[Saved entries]
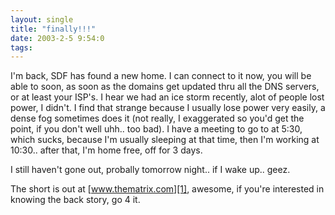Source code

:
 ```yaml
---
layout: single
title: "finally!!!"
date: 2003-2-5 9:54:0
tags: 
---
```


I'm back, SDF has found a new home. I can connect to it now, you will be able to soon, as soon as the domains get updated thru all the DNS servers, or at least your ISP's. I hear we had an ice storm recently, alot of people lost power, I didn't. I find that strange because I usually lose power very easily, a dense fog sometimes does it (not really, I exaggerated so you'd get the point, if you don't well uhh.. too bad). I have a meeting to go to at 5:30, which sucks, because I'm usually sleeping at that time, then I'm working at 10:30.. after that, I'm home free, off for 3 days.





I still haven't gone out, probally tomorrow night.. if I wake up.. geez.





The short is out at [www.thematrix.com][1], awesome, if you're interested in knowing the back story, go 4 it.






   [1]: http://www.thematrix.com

* * *

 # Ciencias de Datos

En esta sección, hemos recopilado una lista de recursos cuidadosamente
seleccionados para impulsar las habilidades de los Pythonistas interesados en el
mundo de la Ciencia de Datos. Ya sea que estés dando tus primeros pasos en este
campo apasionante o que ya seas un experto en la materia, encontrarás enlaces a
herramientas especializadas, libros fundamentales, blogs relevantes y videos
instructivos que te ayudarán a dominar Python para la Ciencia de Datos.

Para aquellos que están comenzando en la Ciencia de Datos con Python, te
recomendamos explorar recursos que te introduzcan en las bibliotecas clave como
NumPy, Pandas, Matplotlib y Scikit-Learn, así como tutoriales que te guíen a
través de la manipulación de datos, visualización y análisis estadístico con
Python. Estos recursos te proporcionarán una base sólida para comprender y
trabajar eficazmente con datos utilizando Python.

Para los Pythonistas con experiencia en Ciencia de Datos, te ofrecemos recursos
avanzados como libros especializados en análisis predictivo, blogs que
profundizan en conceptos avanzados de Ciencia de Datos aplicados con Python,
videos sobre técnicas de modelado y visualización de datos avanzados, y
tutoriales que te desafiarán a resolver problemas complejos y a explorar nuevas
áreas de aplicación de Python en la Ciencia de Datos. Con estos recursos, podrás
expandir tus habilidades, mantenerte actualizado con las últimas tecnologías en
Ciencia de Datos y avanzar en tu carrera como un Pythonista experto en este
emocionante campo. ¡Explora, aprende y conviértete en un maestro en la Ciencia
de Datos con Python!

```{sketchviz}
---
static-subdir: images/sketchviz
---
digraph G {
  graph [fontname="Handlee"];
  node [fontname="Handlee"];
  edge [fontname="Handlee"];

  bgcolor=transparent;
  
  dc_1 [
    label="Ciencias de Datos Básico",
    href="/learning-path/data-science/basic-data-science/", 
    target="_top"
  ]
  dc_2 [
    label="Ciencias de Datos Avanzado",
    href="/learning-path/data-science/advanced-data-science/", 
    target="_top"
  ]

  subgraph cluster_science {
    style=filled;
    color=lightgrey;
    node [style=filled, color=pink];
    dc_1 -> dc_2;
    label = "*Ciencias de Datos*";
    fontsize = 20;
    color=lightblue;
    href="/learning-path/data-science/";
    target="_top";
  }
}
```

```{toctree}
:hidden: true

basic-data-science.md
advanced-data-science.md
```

==

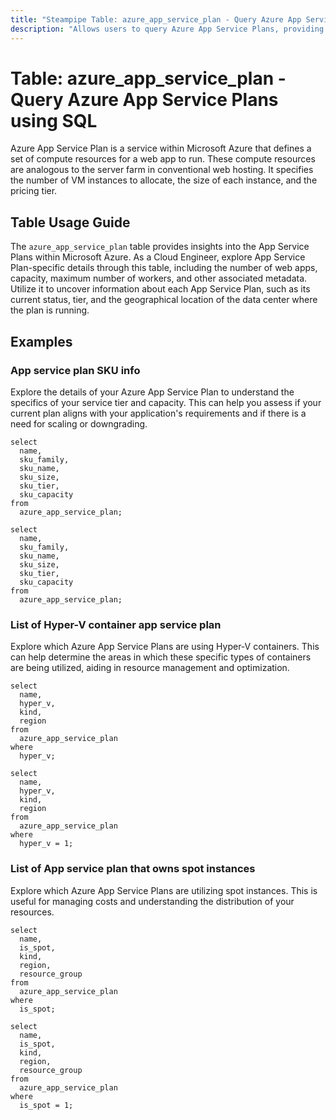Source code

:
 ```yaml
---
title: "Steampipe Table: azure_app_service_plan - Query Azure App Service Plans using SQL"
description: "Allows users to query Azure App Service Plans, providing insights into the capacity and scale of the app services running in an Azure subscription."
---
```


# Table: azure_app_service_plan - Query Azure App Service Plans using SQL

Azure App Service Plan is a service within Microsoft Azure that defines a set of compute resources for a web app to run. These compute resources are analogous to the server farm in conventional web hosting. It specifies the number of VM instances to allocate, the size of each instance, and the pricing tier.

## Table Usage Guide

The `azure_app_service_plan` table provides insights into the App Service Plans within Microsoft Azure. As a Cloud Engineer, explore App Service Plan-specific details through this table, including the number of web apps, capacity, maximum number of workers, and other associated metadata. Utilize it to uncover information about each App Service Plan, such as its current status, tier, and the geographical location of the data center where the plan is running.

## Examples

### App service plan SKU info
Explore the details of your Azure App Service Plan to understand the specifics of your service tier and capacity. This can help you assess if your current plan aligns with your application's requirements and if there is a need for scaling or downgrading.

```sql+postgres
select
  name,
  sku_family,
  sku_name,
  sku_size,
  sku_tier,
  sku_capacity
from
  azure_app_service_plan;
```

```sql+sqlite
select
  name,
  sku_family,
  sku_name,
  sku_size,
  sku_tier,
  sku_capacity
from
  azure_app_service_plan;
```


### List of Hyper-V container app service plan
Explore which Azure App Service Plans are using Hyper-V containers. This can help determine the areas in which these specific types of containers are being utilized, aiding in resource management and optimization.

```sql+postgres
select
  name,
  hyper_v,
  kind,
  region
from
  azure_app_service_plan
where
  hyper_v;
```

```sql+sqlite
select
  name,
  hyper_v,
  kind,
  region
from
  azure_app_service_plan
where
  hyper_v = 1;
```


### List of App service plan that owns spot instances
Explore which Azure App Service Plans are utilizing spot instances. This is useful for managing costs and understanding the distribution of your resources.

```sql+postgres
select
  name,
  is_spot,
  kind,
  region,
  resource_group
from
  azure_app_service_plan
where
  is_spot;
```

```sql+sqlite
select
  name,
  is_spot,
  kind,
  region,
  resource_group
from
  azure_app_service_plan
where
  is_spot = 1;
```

Work required ▸ Start with the line above that contains "Para aquellos que" and stop after the line that contains "avanzados como libros". Output those lines exactly, and only those.

Task answer ▸
Para aquellos que están comenzando en la Ciencia de Datos con Python, te
recomendamos explorar recursos que te introduzcan en las bibliotecas clave como
NumPy, Pandas, Matplotlib y Scikit-Learn, así como tutoriales que te guíen a
través de la manipulación de datos, visualización y análisis estadístico con
Python. Estos recursos te proporcionarán una base sólida para comprender y
trabajar eficazmente con datos utilizando Python.

Para los Pythonistas con experiencia en Ciencia de Datos, te ofrecemos recursos
avanzados como libros especializados en análisis predictivo, blogs que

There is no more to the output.